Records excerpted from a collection
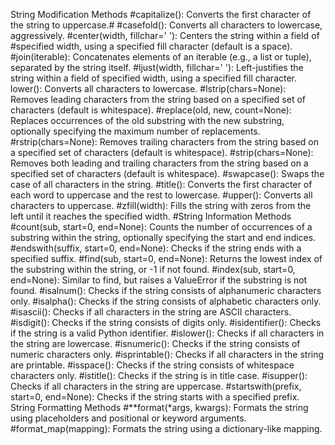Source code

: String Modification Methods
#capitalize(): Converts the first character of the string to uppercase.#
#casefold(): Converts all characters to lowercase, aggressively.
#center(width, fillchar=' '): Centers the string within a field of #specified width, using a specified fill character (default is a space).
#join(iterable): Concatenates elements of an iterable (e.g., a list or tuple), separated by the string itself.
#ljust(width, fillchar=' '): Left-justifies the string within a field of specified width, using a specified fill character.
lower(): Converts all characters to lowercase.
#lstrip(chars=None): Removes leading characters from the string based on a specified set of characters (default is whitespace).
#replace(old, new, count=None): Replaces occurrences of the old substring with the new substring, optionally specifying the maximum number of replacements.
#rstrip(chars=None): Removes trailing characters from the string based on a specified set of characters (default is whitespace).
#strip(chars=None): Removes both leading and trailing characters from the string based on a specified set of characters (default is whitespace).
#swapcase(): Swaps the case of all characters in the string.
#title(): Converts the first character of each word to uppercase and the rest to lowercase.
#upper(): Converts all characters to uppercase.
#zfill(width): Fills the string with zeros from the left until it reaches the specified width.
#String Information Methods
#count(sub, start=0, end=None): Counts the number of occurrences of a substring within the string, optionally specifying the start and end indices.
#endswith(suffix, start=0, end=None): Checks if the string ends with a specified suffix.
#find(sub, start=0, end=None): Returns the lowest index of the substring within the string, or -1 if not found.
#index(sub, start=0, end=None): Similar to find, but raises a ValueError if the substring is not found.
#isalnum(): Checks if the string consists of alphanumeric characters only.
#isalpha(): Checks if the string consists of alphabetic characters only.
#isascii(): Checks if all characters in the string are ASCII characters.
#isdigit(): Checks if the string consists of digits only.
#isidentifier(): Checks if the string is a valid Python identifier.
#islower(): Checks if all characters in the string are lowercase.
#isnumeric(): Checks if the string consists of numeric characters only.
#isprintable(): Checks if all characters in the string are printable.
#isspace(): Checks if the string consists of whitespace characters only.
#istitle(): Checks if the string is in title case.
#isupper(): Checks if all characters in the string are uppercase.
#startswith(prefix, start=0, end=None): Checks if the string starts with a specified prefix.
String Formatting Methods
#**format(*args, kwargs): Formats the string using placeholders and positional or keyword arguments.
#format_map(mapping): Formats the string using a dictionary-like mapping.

...

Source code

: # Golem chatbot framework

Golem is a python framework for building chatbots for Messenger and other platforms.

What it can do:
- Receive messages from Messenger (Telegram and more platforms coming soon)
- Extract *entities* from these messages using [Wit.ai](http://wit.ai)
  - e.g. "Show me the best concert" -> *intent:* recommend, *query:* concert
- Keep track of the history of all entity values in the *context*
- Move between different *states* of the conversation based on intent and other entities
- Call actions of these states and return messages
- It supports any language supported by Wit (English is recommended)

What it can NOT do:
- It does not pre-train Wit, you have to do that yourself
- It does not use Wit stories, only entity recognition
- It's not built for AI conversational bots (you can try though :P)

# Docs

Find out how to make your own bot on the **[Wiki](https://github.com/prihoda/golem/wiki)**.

- [Assigned task]:
In the data above, find the line with "#isidentifier(): Checks if" and the line with "#format_map(mapping): Formats the". Retype both, plus every line between them, exactly.

- [Completed task]:
#isidentifier(): Checks if the string is a valid Python identifier.
#islower(): Checks if all characters in the string are lowercase.
#isnumeric(): Checks if the string consists of numeric characters only.
#isprintable(): Checks if all characters in the string are printable.
#isspace(): Checks if the string consists of whitespace characters only.
#istitle(): Checks if the string is in title case.
#isupper(): Checks if all characters in the string are uppercase.
#startswith(prefix, start=0, end=None): Checks if the string starts with a specified prefix.
String Formatting Methods
#**format(*args, kwargs): Formats the string using placeholders and positional or keyword arguments.
#format_map(mapping): Formats the string using a dictionary-like mapping.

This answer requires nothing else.